La phase de la prison est fondamentale. La prison est désormais, selon les meilleures études et suivant un constat devenu banal, la « pouponnière » du djihadisme. Pour reprendre la formule d'un observateur, le jeune y entre en baskets et casquette, il en sort portant la barbe, la djellaba, voire un chapelet de prière et un Coran à la main. Ce changement physique s'accompagne d'un changement de comportement et de mentalité, marqué par l'acquisition de certains réflexes quotidiens en matière d'alimentation, de fréquentations, de langage, autant d'exigences induites par une vie collective mais quasi monacale. On constate ainsi une induction au fait religieux de personnes qui n'ont absolument aucune idée réelle de la religion, qui n'ont jamais étudié quoi que ce soit, mais qui deviennent de véritables puristes en la matière, entièrement transformés par des règles qu'ils ont appris à suivre, des prières qu'ils ont appris à faire, entre autres actions. On leur impose de nouvelles exigences, lesquelles se manifestent sur le plan religieux et se traduisent par le désir de se soumettre, par suggestion, à une espèce de manipulation sectaire qui les prépare, dès avant leur sortie de prison, à endosser une nouvelle identité : une identité religieuse, mais celle d'une religion prosélyte, qui les pousse à vouloir rencontrer des gens comme eux, voire à subir une manipulation mentale qui les oriente vers les recruteurs du radicalisme, d'abord vers les imams salafistes, ensuite vers les sites internet et, par leur intermédiaire, vers les djihadistes. Là, ils seront petit à petit amenés à fréquenter des personnes qui vont parfaire leur mise en condition et les préparer au combat.
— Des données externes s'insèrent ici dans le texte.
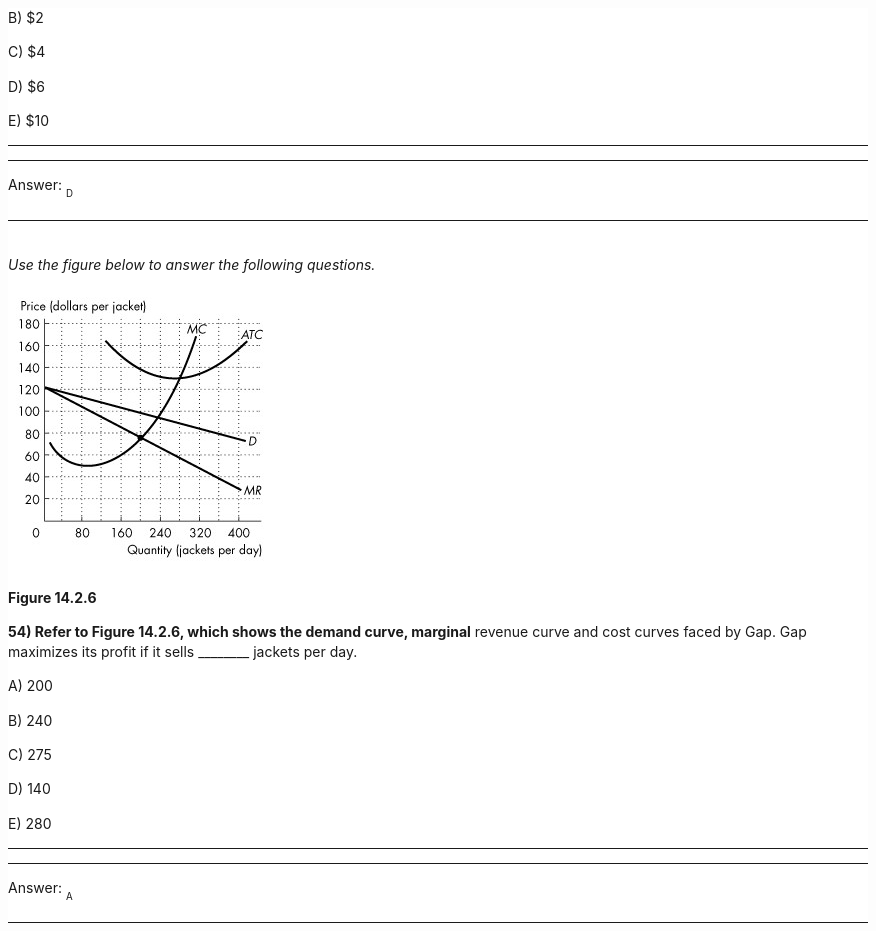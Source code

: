 B\) \$2

C\) \$4

D\) \$6

E\) \$10




---
---
Answer: <sub><sub>D<sub><sub>

---







*\
Use the figure below to answer the following questions.*

![](media/image6.jpeg)

**Figure 14.2.6**

**54\) Refer to Figure 14.2.6, which shows the demand curve, marginal**
revenue curve and cost curves faced by Gap. Gap maximizes its profit if
it sells \_\_\_\_\_\_\_\_ jackets per day.

A\) 200

B\) 240

C\) 275

D\) 140

E\) 280




---
---
Answer: <sub><sub>A<sub><sub>

---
La phase qui se déroule en France est une phase de latence, de mûrissement. Je prendrai pour exemple le jeune étudiant infirmier à La Pitié-Salpêtrière du nom de Benyettou qui était brusquement devenu un imam salafiste très écouté dans le quartier des Buttes-Chaumont, un véritable gourou. Ce garçon est particulièrement intéressant à étudier car il a été à l'origine, dans le cadre de son « sacerdoce », du terrorisme des jeunes Kouachi : c'est son oeuvre. Il a été emprisonné par la suite. Son apparence de douceur, de gentillesse, de prévenance – il apporte des bonbons à ses condisciples, etc. – est véritablement diabolique. C'est un vrai cas d'étude psychologique, significatif de comportements tout à fait hors norme. Les objectifs sont avérés et les méthodes extrêmement bien mises en oeuvre.

Voilà la première voie, qui mène ces jeunes à la case « prison », débouche sur leur radicalisation hors de prison et les conduit naturellement à demander à partir, par la Turquie, vers la Syrie et l'Irak, où ils trouveront tous les éléments qu'ils recherchent pour redorer, si je puis dire, une identité en perdition, dont ils ne veulent plus, et devenir tout simplement des barbares et des assassins.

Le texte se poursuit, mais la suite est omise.